Department for Communities and Local Government Guidance

Lettings Agents and Property Managers - Which Government approved redress scheme do you belong to?

New legislation has been introduced which means that from 1 October 2014 it is a legal requirement for all lettings agents and property managers in England to join one of three Government-approved redress schemes.

Whilst the majority of lettings agents and property managers provide a good service there are a minority who offer a poor service and engage in unacceptable practices. This requirement will mean that tenants and landlords with agents in the private rented sector and leaseholders and freeholders dealing with property managers in the residential sector will be able to complain to an independent person about the service they have received. Ultimately the requirement to belong to a redress scheme will help weed out bad agents and property managers and drive up standards.

The requirement will be enforced by local authorities who can impose a fine of up to £5,000 where an agent or property manager who should have joined a scheme has not done so.

This leaflet provides information about the requirement and who it applies to. It is designed to cover the most common situations but it cannot cover every scenario and is not a substitute for reading the Redress Schemes for Lettings Agency Work and Property Management Work (Requirement to Belong to a Scheme etc)(England) Order 2014 (SI 2014 No. 2359) which can be found at: http://www.legislation.gov.uk/uksi/2014/2359/contents/made

What does this mean for lettings agents and/or property managers?

All lettings agents and property managers in England should join one of the three Government approved redress schemes. This is a legal requirement from 1 October 2014.

The three schemes are:
Ombudsman Services Property (www.ombudsman-services.org/property.html)
Property Redress Scheme (www.theprs.co.uk)
The Property Ombudsman (www.tpos.co.uk)

How do I know if this requirement applies to me?

Guidance on what we mean by lettings agency work and property manager work and who the requirement applies to is set out below. If you are not clear whether the requirement applies in your individual circumstances you should seek legal advice.

What do we mean by ‘lettings agency work’?

‘Lettings agency work’ is things done by an agent in the course of a business (see below) in response to instructions from:

  • a private rented sector landlord who wants to find a tenant: or
  • a tenant who wants to find a property in the private rented sector.

It applies where the tenancy is an assured tenancy under the Housing Act 1988 (the most common type of tenancy) except where the landlord is a private registered provider of social housing or the tenancy is a long lease.

Lettings agency work does not include the following things when done by a person who only does these things:

  • publishing advertisements or providing information;
  • providing a way for landlords or tenants to make direct contact with each other in response to an advertisement or information provided;
  • providing a way for landlords or tenants to continue to communicate directly with each other.

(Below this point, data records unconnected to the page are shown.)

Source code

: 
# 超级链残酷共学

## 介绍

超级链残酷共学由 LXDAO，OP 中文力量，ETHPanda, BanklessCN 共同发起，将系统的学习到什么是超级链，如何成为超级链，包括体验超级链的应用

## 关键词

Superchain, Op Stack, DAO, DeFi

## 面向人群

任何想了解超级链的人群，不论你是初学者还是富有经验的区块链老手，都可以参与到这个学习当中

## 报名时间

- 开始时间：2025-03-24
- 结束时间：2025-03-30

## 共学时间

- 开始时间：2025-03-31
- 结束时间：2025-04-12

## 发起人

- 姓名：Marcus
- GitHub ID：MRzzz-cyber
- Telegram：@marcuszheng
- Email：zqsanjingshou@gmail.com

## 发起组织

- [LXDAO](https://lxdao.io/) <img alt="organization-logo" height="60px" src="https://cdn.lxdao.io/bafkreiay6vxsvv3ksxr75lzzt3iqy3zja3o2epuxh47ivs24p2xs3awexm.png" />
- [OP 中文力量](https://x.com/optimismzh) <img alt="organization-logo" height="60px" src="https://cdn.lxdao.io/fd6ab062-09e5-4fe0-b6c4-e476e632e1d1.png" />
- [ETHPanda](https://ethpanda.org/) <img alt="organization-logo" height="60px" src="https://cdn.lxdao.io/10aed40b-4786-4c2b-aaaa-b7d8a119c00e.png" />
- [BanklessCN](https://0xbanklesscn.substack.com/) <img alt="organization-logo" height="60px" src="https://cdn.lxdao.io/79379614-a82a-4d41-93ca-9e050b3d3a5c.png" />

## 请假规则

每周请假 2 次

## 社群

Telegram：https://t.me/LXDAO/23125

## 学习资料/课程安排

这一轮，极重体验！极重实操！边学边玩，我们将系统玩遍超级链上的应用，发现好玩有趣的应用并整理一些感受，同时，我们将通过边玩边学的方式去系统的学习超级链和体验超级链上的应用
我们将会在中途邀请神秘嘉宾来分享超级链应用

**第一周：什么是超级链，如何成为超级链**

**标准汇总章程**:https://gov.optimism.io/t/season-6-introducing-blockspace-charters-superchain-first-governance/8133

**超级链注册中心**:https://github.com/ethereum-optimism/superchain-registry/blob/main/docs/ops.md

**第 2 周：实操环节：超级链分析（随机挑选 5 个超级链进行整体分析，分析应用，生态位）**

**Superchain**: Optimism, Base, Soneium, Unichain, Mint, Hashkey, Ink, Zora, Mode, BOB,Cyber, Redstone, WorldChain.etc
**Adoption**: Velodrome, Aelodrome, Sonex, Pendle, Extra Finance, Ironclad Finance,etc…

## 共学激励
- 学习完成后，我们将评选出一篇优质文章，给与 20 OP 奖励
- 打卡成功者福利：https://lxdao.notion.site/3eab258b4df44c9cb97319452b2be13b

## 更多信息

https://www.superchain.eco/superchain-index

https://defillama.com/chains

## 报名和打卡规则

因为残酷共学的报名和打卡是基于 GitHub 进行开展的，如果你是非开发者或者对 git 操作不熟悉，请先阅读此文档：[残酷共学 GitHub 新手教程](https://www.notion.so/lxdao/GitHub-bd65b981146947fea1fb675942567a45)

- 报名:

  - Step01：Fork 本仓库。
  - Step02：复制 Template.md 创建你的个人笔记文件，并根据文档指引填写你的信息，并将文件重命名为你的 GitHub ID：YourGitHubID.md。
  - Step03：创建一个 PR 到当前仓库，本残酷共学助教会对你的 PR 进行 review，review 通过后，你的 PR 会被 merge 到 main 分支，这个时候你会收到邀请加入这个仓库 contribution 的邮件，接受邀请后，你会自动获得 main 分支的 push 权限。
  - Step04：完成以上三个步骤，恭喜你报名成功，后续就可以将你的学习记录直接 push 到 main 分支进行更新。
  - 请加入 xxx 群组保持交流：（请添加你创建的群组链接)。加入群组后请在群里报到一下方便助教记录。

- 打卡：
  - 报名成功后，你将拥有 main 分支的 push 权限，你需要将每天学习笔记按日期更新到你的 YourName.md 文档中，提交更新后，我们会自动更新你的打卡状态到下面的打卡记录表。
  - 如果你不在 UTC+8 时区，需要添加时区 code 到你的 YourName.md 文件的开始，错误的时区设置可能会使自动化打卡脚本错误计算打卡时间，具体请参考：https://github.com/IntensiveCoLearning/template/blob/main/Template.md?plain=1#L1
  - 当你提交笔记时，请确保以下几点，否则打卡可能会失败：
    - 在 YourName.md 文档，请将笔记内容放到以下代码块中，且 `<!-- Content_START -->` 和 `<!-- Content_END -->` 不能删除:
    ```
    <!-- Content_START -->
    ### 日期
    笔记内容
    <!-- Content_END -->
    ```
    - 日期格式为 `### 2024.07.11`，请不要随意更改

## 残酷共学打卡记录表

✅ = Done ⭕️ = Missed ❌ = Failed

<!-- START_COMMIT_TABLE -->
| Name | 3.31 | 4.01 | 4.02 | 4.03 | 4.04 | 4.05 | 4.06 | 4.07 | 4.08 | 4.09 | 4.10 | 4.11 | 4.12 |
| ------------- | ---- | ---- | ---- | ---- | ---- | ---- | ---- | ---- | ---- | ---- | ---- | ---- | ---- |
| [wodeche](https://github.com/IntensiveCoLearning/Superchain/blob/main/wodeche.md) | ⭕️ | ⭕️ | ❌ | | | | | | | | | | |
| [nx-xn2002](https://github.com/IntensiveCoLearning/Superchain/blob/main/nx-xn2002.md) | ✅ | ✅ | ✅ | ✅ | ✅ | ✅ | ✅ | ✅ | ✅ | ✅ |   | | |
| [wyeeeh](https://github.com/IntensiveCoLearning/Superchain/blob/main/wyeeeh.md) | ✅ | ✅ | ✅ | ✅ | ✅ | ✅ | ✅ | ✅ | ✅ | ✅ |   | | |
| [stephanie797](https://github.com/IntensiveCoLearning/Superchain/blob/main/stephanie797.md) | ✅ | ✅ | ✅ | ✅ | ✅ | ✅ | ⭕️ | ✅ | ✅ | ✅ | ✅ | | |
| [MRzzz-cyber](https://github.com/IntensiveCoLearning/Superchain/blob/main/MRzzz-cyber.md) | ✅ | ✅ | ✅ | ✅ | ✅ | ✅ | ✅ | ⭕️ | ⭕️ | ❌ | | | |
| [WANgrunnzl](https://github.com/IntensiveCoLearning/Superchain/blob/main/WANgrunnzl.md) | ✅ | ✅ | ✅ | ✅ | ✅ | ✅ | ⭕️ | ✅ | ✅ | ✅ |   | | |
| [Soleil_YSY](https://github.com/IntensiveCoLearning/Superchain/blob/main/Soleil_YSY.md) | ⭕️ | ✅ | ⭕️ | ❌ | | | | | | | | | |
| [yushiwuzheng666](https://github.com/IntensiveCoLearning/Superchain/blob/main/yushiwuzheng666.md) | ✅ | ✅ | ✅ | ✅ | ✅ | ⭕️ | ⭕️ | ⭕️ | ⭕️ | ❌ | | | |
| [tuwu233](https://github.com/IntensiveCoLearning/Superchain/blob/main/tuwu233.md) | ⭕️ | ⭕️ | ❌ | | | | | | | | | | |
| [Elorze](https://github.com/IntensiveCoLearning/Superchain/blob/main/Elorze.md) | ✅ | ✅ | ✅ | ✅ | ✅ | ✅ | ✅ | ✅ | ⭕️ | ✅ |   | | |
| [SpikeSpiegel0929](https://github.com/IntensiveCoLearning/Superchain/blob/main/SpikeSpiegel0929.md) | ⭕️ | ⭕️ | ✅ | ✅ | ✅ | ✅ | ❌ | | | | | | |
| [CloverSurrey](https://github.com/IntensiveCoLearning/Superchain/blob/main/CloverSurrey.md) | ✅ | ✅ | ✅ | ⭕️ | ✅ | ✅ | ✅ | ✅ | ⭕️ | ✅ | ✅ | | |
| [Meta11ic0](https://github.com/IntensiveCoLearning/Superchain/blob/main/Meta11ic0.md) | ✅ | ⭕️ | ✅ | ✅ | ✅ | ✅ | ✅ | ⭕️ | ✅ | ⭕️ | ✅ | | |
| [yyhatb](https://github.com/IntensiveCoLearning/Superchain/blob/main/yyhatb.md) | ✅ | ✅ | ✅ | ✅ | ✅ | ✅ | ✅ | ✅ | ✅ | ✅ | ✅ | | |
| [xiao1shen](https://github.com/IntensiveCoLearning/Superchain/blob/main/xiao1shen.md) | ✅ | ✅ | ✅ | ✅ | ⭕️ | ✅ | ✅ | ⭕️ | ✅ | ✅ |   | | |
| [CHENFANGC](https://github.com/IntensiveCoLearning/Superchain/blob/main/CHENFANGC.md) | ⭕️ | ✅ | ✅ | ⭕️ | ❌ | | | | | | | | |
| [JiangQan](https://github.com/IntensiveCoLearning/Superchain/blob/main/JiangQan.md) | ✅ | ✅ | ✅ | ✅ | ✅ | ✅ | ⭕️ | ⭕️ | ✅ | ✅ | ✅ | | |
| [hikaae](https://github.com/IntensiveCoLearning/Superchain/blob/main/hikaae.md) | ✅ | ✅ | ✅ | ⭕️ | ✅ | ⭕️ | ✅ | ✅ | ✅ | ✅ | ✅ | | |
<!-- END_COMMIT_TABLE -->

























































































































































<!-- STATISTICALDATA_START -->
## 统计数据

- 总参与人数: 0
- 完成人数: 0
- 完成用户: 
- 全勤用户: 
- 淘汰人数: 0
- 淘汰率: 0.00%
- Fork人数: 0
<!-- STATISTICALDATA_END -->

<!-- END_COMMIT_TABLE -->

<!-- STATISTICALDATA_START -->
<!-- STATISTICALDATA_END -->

It also does not include things done by a local authority, for example, where the authority helps people to find tenancies in the private rented sector because a local authority is already a member of the Housing Ombudsman Scheme.

The intention is that all “high street” and web based letting agents, and other organisations, including charities, which carry out lettings agency work in the course of a business will be subject to the duty to belong to an approved redress scheme.

Employers who find homes for their employers or contractors; higher and further education authorities and legal professionals are excluded from the requirement.

What do we mean by ‘property managers work’?

Property management work means things done by a person in the course of a business (see below) in response to instructions from another person who wants to arrange services, repairs, maintenance, improvement, or insurance or to deal with any other aspect of the management of residential premises.

However, it does not include things done by, amongst others, registered providers of social housing, that is, housing associations and local authorities who are social landlords, as these organisations are already required to belong to the Housing Ombudsman Scheme.

For there to be property management work, the premises must consist of, or contain:
a) a dwelling-house let under a long lease - “long lease” includes leases granted for more than 21 years, leases granted under the right to buy, and shared ownership leases;
b) an assured tenancy under the Housing Act 1988; or
c) a protected tenancy under the Rent Act 1977.

Property management work would arise where a landlord instructed an agent to manage a house let to a tenant in the private rented sector. It would also arise where one person instructs another to manage a block of flats (often with responsibility for the common areas, corridors, stairwells etc.) that contains flats let under a long lease or let to assured or protected tenants.

The legislation will apply to people who in the course of their business (see below) manage properties, for example, high street and web based agents, agents managing leasehold blocks and other organisations who manage property on behalf of the landlord or freeholder.

The requirement to belong to a redress scheme does not apply to Managers of commonhold land, student accommodation and refuge homes; receivers and insolvency practitioners; authorities where Part 3 of the Local Government Act 1974 applies; right to manage companies; legal professionals and property managers instructed by local authorities and social landlords.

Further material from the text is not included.